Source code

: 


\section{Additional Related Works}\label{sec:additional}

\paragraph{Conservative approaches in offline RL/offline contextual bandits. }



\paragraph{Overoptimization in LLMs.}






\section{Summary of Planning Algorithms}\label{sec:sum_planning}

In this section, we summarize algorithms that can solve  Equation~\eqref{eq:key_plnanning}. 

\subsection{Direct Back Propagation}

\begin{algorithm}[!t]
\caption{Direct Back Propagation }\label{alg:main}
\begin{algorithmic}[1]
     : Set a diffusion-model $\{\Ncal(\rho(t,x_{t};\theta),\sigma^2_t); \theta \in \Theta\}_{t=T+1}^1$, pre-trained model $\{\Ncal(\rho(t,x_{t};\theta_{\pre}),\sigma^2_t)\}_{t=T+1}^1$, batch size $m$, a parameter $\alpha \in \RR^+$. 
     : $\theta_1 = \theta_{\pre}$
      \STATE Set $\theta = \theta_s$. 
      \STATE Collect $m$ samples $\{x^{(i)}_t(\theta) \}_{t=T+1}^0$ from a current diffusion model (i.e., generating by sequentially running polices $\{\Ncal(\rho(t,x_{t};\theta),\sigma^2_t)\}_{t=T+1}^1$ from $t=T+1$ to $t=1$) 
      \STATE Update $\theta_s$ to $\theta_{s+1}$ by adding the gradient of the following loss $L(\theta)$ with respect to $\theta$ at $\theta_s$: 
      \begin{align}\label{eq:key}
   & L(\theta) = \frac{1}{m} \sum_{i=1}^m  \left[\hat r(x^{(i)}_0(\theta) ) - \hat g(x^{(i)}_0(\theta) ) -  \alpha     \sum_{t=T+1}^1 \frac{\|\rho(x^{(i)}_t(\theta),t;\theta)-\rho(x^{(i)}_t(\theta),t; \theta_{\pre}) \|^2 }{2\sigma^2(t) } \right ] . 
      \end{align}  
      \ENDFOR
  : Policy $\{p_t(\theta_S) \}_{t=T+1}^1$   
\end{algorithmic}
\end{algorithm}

────────────────────────────────────────

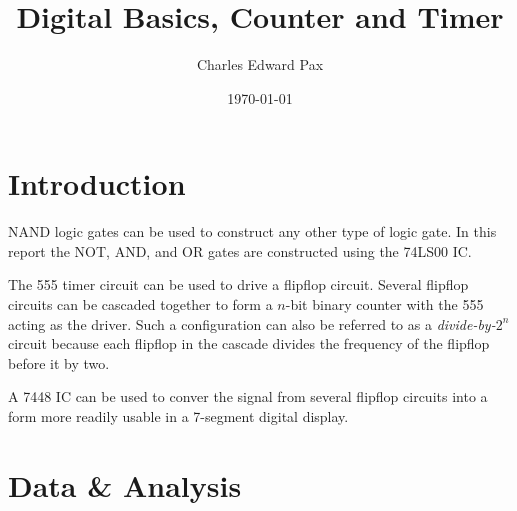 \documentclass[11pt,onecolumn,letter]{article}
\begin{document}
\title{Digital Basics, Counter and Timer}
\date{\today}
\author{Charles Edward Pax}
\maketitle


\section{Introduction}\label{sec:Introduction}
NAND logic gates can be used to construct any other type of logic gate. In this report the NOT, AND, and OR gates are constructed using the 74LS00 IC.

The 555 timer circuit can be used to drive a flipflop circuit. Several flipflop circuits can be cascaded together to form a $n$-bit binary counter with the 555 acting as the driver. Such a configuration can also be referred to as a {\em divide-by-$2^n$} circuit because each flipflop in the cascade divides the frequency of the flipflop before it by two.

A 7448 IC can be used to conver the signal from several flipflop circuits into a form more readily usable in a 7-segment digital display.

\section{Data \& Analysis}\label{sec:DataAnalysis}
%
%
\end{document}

────────────────────────────────────────

→ Problem to solve: Only the lines holding the string "label" are needed; copy each of them from the material above.

→ Expected answer:
\section{Additional Related Works}\label{sec:additional}
\section{Summary of Planning Algorithms}\label{sec:sum_planning}
\caption{Direct Back Propagation }\label{alg:main}
      \begin{align}\label{eq:key}
\section{Introduction}\label{sec:Introduction}
\section{Data \& Analysis}\label{sec:DataAnalysis}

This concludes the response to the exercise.